The tl;dr of this issue is: JSZip cannot write valid ZIP files that are larger than 4GB.
If this is an anticipated limitation, then this issue can be closed immediately (but it should be pointed out more prominently on the "Limitations" page)
The Central Directory Entries of ZIP files store a "relative offset of local file header". This is a 32 bit value by default. When the offset is larger than a value that can be represented with 32bits, then this value has to be 0xFFFFFFFF
to indicate that the ZIP64 standard is used (See Wikipedia about ZIP64 as an entry point for the relevant specifications).
The following program creates two archives (filled with dummy data). One of them is just so below 4GB. The other one is just so above 4GB:
const fs = require("fs");
const JSZip = require("jszip");
function createFile(numFiles, fileSize, fileName) {
const zip = new JSZip();
const content = Buffer.alloc(fileSize);
for (let i = 0; i < numFiles; i++) {
zip.file("file" + i, content);
}
const generateOptions = {
type: "nodebuffer",
compression: "STORE",
streamFiles: true,
};
zip
.generateNodeStream(generateOptions)
.pipe(fs.createWriteStream(fileName))
.on("finish", function () {
console.log(fileName + " written.");
});
}
const defaultFileSize = 1000 * 1000 * 100;
createFile(40, defaultFileSize, "jsZip_small.zip");
createFile(45, defaultFileSize, "jsZip_large.zip");
The jsZip_small.zip
can be opened as usual, e.g. with the Windows Explorer. The jsZip_large.zip
can not be opened. (It can be opened with 7zip, for example, but not with some other tools). The reason for that is most likely that the information from the central directory is invalid. The following is the information that is stored in the last central directory entry of that archive (the one for file44
):
indexFileDirectoryEntry:
headerSignature: 33639248
versionMadeBy: 20
versionNeeded: 10
generalPurposeBitFlag: 8
compressionMethod: 0
lastModificationTime: 27148
lastModificationDate: 21873
uncompressedCrc32: 557995341
compressedSize: 100000000
uncompressedSize: 100000000
fileNameLength: 6
extraFieldLength: 0
fileCommentLength: 0
fileStartDiskNumber: 0
internalFileAttributes: 0
externalFileAttributes: 0
relativeLocalFileHeaderOffset: 105034982
fileName: file44
extraField: java.nio.HeapByteBuffer[pos=0 lim=0 cap=0]
fileComment:
The "relative local file header offset" is 105034982.
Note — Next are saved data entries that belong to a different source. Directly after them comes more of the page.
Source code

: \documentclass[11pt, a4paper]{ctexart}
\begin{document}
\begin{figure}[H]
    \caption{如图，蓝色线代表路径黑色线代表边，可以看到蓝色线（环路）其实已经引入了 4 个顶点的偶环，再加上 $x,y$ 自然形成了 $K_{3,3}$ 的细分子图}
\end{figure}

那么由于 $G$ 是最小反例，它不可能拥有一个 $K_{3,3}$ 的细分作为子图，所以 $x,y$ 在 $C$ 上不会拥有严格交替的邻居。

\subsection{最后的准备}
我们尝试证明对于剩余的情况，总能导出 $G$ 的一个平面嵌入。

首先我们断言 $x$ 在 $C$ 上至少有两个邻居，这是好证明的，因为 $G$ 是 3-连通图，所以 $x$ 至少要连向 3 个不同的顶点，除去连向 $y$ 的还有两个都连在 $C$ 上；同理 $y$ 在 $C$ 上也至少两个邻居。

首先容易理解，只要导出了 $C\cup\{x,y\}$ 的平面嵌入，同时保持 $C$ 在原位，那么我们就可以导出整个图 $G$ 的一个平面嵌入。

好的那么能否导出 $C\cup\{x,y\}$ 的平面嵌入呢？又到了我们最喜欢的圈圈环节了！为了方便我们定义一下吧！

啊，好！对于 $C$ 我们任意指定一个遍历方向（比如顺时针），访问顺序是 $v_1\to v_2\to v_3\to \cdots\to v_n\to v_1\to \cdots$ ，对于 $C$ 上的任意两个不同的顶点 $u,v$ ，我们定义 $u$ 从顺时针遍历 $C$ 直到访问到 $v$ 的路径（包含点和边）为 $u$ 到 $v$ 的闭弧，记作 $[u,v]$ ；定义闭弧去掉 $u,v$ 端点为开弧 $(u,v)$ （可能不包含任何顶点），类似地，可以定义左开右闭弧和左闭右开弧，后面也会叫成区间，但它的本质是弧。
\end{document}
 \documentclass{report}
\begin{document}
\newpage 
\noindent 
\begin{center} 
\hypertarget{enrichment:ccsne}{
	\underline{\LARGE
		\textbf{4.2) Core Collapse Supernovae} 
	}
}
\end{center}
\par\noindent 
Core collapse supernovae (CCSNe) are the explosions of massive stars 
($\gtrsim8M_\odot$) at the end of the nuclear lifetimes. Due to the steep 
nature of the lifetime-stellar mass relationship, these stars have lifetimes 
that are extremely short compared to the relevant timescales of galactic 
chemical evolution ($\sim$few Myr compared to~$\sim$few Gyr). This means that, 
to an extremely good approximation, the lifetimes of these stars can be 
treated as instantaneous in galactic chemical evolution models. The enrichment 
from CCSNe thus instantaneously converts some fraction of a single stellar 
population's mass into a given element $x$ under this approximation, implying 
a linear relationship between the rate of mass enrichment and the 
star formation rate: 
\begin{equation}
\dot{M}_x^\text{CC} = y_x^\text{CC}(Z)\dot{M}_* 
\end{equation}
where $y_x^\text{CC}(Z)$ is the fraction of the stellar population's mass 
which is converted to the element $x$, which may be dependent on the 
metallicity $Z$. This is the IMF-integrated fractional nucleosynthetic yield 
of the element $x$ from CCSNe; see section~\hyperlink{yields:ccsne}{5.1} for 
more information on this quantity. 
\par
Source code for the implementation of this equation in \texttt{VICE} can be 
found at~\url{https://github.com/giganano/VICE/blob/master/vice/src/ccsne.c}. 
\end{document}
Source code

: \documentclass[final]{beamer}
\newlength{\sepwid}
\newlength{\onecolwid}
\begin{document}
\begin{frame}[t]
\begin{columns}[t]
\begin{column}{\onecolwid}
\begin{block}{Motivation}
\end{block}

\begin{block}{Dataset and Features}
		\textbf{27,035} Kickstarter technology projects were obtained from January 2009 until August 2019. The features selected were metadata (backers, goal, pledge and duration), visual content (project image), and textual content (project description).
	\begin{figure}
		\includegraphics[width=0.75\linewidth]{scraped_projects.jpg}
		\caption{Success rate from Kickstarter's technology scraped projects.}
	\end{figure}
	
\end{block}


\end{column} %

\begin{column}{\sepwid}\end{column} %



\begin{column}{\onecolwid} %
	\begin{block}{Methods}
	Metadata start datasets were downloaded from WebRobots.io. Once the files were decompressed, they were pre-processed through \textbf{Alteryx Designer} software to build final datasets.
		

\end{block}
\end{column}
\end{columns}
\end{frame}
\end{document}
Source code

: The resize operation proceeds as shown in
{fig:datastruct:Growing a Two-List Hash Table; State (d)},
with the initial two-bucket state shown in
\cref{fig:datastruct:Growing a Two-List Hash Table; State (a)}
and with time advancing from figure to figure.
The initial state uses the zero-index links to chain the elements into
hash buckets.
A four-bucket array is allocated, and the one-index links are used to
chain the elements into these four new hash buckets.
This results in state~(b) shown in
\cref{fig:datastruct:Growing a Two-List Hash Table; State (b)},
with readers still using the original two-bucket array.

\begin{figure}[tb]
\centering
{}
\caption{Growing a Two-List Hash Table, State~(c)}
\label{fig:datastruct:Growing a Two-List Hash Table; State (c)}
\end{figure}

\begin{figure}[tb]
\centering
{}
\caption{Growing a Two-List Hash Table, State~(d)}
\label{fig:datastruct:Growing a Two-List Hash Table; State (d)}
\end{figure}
Looking at this offset with a tool that can show the "real" offset of that entry, one can see that the actual offset is 4400002278. And noticing that 4400002278 = 105034982 + 232, this strongly suggests that the wrong value is the result of a plain 32bit overflow.
The solution will likely have to happen somehwere near that line in ZipFileWorker.js
: It should detect when the offset
is larger than a 32 bit value, and use the ZIP64 version of the entry then. As very high-level pseudocode:
if (offset > maxValueFor32bit) {
dirRecord.offset = 0xFFFFFFFF; // According to ZIP64 specification
dirRecord.extras.setOffset(number); // Set the "real" offset in the ZIP64 "extras", as an 8-byte value at offset 20
}
From my local tests: This is the same program implemented with 'archiver.js' (based on 'zip-stream'):
const fs = require("fs");
const archiver = require("archiver");
function createFile(numFiles, fileSize, fileName) {
const outputStream = fs.createWriteStream(fileName);
const archive = archiver("zip", {
store: true,
});
archive.pipe(outputStream);
outputStream.on("close", () => {
console.log(fileName + " written.");
});
const content = Buffer.alloc(fileSize);
for (let i = 0; i < numFiles; i++) {
archive.append(content, { name: "file" + i });
}
archive.finalize();
}
const defaultFileSize = 1000 * 1000 * 100;
createFile(40, defaultFileSize, "archiver_small.zip");
createFile(45, defaultFileSize, "archiver_large.zip");
In this case, the "large" file is also valid, and looking more closely at that file, it shows that it uses the proper ZIP64 directory index format for the entries that are above the 4GB limit.